Lately I’ve noticed that products are increasingly being promoted for what they are not rather than for what they are. Instead of accentuating the positive, advertisers point out desirable negatives.

For example, I would like to state for the record, right now so I don’t forget, that my freelance writing business does not collect whales from the wild, nor have we done so for the last 35 years.

This tactic isn’t entirely new, of course. When I was growing up my mother sometimes served the family Morton’s chicken pot pies. It was a great joke around the dinner table when she announced one evening, “They say new, improved Morton’s pot pies have no soggy under crust, but look-that’s because they have no under crust at all!”

At our house, the slogan “no soggy under crust” became a shorthand way of saying that something was being deceptively pitched.

Years later, when high cholesterol was recognized as a contributor to heart disease and stroke, food labels on grocery store shelves were blazoned with the claim “Now! Cholesterol free!” No matter that the food in question-peanut butter, for example-was a vegetable product that wouldn’t contain cholesterol anyway.

Trans fat, or partially hydrogenated vegetable oil, is now the villain of the lipid world. Not so long ago, we thought that partially hydrogenated vegetable shortening was better for us than butter. So nice and white and sanitary looking too! Trans fat is used in margarine, nondairy creamer, store-bought packaged dough, cookies and snacks and in restaurant deep fryers.

Now we learn that this wonderful trans fat- a product so useful and inexpensive to make, a product so odorless and tasteless, so slow to go rancid, a product that is basically not a food at all- is implicated in stroke, heart disease and diabetes. According to the Mayo Clinic, it raises our level of bad cholesterol and lowers our good cholesterol.
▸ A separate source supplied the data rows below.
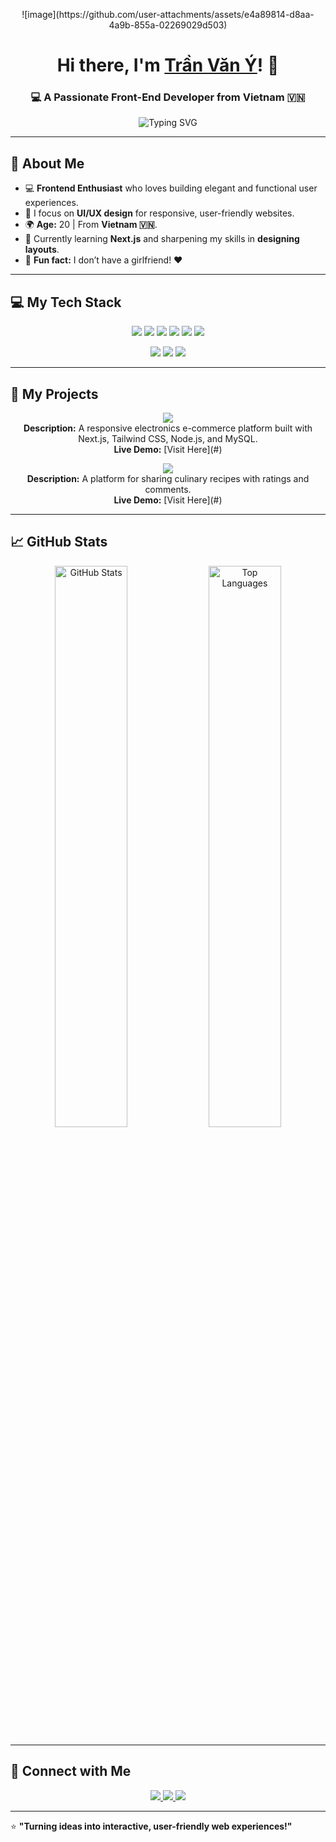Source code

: <!-- Add a Header Banner -->
<p align="center">
 ![image](https://github.com/user-attachments/assets/e4a89814-d8aa-4a9b-855a-02269029d503)

</p>

<h1 align="center">Hi there, I'm <a href="#">Trần Văn Ý</a>! 👋</h1>
<h3 align="center">💻 A Passionate Front-End Developer from Vietnam 🇻🇳</h3>

<p align="center">
  <img src="https://readme-typing-svg.demolab.com?font=Fira+Code&size=22&duration=4000&pause=500&color=1b80fa&center=true&vCenter=true&width=435&lines=Building+beautiful+websites;Front-end+Developer+%7C+20+Years+Old;Learning+every+day+to+be+better!+%E2%9C%8C%EF%B8%8F" alt="Typing SVG" />
</p>

---

## 🌟 About Me
- 💻 **Frontend Enthusiast** who loves building elegant and functional user experiences.
- 🎨 I focus on **UI/UX design** for responsive, user-friendly websites.
- 🌍 **Age:** 20 | From **Vietnam 🇻🇳**.
- 🌱 Currently learning **Next.js** and sharpening my skills in **designing layouts**.
- 🌟 **Fun fact:** I don’t have a girlfriend! ❤️

---

## 💻 My Tech Stack
<p align="center">
  <!-- Frontend Icons -->
  <img src="https://img.shields.io/badge/HTML5-%23E34F26.svg?style=for-the-badge&logo=html5&logoColor=white" />
  <img src="https://img.shields.io/badge/CSS3-%231572B6.svg?style=for-the-badge&logo=css3&logoColor=white" />
  <img src="https://img.shields.io/badge/TailwindCSS-%2338B2AC.svg?style=for-the-badge&logo=tailwind-css&logoColor=white" />
  <img src="https://img.shields.io/badge/JavaScript-%23F7DF1E.svg?style=for-the-badge&logo=javascript&logoColor=black" />
  <img src="https://img.shields.io/badge/React-%2361DAFB.svg?style=for-the-badge&logo=react&logoColor=black" />
  <img src="https://img.shields.io/badge/Next.js-%23000000.svg?style=for-the-badge&logo=nextdotjs&logoColor=white" />
</p>

<p align="center">
  <!-- Backend Icons -->
  <img src="https://img.shields.io/badge/Node.js-%23339933.svg?style=for-the-badge&logo=nodedotjs&logoColor=white" />
  <img src="https://img.shields.io/badge/Express.js-%23404D59.svg?style=for-the-badge&logo=express&logoColor=white" />
  <img src="https://img.shields.io/badge/MySQL-%2300f.svg?style=for-the-badge&logo=mysql&logoColor=white" />
</p>

---

## 🚀 My Projects
<p align="center">
  <!-- Project 1 -->
  <a href="https://github.com/ylasao/Ecommerce">
    <img src="https://img.shields.io/static/v1?label=Project&message=E-Commerce+Website&color=ff5722&style=for-the-badge" />
  </a>
  <br>
  <b>Description:</b> A responsive electronics e-commerce platform built with Next.js, Tailwind CSS, Node.js, and MySQL.
  <br>
  <b>Live Demo:</b> [Visit Here](#)
</p>

<p align="center">
  <!-- Project 2 -->
  <a href="https://github.com/ylasao/blog-food-2024">
    <img src="https://img.shields.io/static/v1?label=Project&message=Recipe+Sharing+App&color=4caf50&style=for-the-badge" />
  </a>
  <br>
  <b>Description:</b> A platform for sharing culinary recipes with ratings and comments.
  <br>
  <b>Live Demo:</b> [Visit Here](#)
</p>

---

## 📈 GitHub Stats
<p align="center">
  <img src="https://github-readme-stats.vercel.app/api?username=ylasao&show_icons=true&theme=radical&count_private=true" alt="GitHub Stats" width="48%" />
  <img src="https://github-readme-stats.vercel.app/api/top-langs/?username=ylasao&layout=compact&theme=radical" alt="Top Languages" width="48%" />
</p>

---

## 🤝 Connect with Me
<p align="center">
  <a href="https://github.com/ylasao" target="_blank">
    <img src="https://img.shields.io/badge/GitHub-%2312100E.svg?style=for-the-badge&logo=github&logoColor=white" />
  </a>
  <a href="https://linkedin.com/in/ylasao" target="_blank">
    <img src="https://img.shields.io/badge/LinkedIn-%230077B5.svg?style=for-the-badge&logo=linkedin&logoColor=white" />
  </a>
  <a href="mailto:ylasao@example.com" target="_blank">
    <img src="https://img.shields.io/badge/Email-D14836.svg?style=for-the-badge&logo=gmail&logoColor=white" />
  </a>
</p>

---

⭐️ **"Turning ideas into interactive, user-friendly web experiences!"**
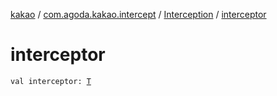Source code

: [kakao](../../index.md) / [com.agoda.kakao.intercept](../index.md) / [Interception](index.md) / [interceptor](./interceptor.md)

# interceptor

`val interceptor: `[`T`](index.md#T)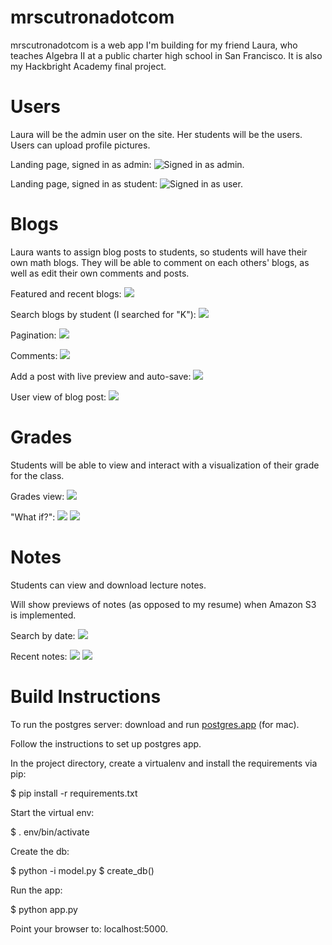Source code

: mrscutronadotcom
================

mrscutronadotcom is a web app I'm building for my friend Laura, who teaches Algebra II at a public charter high school in San Francisco.  It is also my Hackbright Academy final project. 

Users
=====

Laura will be the admin user on the site.  Her students will be the users. Users can upload profile pictures. 

Landing page, signed in as admin: 
![Signed in as admin.](/static/ss/1.png)

Landing page, signed in as student: 
![Signed in as user.](/static/ss/2.png)

Blogs
=====

Laura wants to assign blog posts to students, so students will have their own math blogs.  They will be able to comment on each others' blogs, as well as edit their own comments and posts. 

Featured and recent blogs: 
![](/static/ss/3.png)

Search blogs by student (I searched for "K"): 
![](/static/ss/4.png)

Pagination: 
![](/static/ss/5.png)

Comments: 
![](/static/ss/6.png)

Add a post with live preview and auto-save: 
![](/static/ss/7.png)

User view of blog post: 
![](/static/ss/8.png)

Grades
======

Students will be able to view and interact with a visualization of their grade for the class. 

Grades view: 
![](/static/ss/9.png)

"What if?": 
![](/static/ss/10.png)
![](/static/ss/11.png)


Notes 
=====

Students can view and download lecture notes.

Will show previews of notes (as opposed to my resume) when Amazon S3 is implemented. 

Search by date: 
![](/static/ss/12.png)

Recent notes: 
![](/static/ss/13.png)
![](/static/ss/14.png)


Build Instructions
==================

To run the postgres server: download and run [postgres.app](http://postgresapp.com/) (for mac). 

Follow the instructions to set up postgres app.  

In the project directory, create a virtualenv and install the requirements via pip: 

$ pip install -r requirements.txt

Start the virtual env: 

$ . env/bin/activate

Create the db: 

$ python -i model.py
$ create_db()

Run the app: 

$ python app.py

Point your browser to: localhost:5000.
Lard is better for us! We could have been eating butter, eggs and cream all along instead of inuring ourselves to Tub O’ Goodness and other ersatz dairy products. And listen to this-just because a box label lists the trans fat content as zero grams does not mean that the product contains no trans fats. It means only that the product contains less than half a gram per serving. The serving size is defined by the manufacturer, of course.

I’m sorry to get all preachy and alarmist on you, because I really hate when other people do that. The media just love to sensationalize; I’m always complaining about it. But I do think it’s important for you to know that all products from my Martha Allen free-lance writing business are 100 percent sustainably sourced and trans-fat free, nor do they contain gluten.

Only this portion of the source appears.